= Exercise =
Filter the entries for the string "представленных". Copy each line that has it.

= Saved entries =
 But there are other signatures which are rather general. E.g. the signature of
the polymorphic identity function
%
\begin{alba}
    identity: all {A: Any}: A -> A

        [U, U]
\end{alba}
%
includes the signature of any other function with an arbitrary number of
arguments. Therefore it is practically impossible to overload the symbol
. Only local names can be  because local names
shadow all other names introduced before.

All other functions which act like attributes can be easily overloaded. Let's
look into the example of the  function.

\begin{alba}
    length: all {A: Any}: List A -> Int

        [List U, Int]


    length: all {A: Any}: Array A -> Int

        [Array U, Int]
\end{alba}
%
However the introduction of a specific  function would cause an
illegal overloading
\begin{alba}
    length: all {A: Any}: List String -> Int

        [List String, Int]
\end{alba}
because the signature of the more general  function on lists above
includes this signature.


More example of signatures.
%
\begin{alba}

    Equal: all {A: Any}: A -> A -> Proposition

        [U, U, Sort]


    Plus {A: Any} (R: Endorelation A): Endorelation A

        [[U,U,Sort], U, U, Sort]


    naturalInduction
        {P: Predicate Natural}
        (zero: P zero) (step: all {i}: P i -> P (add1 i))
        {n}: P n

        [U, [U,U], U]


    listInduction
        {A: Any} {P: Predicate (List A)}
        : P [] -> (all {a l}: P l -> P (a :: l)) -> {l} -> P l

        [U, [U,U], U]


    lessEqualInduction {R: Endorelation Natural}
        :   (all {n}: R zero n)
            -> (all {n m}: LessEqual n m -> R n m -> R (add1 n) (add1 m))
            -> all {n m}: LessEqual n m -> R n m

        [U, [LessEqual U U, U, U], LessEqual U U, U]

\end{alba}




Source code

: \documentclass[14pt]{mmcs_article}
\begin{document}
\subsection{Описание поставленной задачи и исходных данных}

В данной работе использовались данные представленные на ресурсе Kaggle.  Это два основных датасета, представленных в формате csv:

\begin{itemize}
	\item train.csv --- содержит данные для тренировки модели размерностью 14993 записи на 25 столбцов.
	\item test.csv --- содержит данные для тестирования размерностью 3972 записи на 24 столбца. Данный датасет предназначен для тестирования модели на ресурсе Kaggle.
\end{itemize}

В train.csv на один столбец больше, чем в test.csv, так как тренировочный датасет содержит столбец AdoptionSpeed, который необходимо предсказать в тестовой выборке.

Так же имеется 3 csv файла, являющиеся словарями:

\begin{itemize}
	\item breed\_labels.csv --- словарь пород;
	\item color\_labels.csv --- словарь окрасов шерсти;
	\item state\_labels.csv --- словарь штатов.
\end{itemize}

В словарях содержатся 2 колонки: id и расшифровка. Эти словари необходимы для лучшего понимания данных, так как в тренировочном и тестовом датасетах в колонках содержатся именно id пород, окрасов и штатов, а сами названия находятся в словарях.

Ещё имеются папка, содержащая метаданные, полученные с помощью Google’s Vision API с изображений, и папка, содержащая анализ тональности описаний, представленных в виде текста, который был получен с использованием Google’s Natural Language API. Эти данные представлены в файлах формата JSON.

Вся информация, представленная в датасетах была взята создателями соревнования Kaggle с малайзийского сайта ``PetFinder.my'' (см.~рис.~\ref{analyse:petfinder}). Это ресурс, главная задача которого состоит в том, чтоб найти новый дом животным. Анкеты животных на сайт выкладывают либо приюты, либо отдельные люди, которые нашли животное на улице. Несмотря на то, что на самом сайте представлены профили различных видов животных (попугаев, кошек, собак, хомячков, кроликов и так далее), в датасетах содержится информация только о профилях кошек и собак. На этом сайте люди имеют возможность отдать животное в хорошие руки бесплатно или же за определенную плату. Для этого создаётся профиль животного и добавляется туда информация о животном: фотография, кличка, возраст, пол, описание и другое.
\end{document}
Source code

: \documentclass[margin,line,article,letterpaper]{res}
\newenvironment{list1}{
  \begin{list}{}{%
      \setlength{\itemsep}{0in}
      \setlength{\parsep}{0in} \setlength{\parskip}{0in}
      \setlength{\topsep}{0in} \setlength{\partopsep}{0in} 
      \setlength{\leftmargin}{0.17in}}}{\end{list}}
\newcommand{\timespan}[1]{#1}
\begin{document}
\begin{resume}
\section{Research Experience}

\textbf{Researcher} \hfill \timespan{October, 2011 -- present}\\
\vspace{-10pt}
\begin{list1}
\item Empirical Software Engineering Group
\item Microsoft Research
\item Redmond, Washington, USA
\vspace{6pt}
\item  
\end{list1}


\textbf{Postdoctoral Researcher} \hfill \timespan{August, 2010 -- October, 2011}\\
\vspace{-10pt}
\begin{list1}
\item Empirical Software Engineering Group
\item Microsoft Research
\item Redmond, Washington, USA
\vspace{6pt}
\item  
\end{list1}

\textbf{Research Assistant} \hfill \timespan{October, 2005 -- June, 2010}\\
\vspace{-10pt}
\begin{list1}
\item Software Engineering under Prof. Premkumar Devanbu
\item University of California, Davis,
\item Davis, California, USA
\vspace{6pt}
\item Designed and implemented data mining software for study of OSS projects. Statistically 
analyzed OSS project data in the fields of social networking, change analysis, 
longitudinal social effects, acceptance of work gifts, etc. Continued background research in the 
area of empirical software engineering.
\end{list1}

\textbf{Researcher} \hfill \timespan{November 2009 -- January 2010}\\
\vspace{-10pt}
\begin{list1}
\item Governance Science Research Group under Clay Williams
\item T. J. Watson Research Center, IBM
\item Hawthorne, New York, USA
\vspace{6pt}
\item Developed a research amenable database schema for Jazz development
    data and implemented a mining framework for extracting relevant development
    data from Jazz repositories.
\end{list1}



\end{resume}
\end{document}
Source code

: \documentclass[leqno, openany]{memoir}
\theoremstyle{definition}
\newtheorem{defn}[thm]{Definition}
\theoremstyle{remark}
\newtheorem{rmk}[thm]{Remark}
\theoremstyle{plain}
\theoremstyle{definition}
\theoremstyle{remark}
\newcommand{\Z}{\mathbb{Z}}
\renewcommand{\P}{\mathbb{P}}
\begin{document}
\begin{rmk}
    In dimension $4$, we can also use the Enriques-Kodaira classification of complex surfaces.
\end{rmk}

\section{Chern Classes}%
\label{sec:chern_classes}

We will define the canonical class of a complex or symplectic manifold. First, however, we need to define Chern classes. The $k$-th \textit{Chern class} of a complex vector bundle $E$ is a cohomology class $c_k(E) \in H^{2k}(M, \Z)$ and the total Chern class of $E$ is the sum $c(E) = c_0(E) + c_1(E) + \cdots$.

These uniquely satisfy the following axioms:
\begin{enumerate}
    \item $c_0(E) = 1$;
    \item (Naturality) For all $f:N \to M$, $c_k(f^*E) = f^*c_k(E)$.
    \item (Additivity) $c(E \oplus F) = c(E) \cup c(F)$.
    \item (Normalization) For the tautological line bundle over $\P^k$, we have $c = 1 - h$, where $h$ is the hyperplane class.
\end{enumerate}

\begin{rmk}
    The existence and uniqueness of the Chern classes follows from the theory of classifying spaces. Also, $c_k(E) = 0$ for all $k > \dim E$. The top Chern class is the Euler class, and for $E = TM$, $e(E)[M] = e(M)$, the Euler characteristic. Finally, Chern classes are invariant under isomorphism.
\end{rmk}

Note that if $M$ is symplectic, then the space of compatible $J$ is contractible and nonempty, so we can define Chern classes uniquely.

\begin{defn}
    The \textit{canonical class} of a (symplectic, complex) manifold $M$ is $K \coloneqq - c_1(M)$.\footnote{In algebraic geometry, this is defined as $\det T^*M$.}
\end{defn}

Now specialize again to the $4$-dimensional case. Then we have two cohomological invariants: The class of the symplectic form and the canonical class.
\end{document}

= Output for this task =
В данной работе использовались данные представленные на ресурсе Kaggle.  Это два основных датасета, представленных в формате csv:
Ещё имеются папка, содержащая метаданные, полученные с помощью Google’s Vision API с изображений, и папка, содержащая анализ тональности описаний, представленных в виде текста, который был получен с использованием Google’s Natural Language API. Эти данные представлены в файлах формата JSON.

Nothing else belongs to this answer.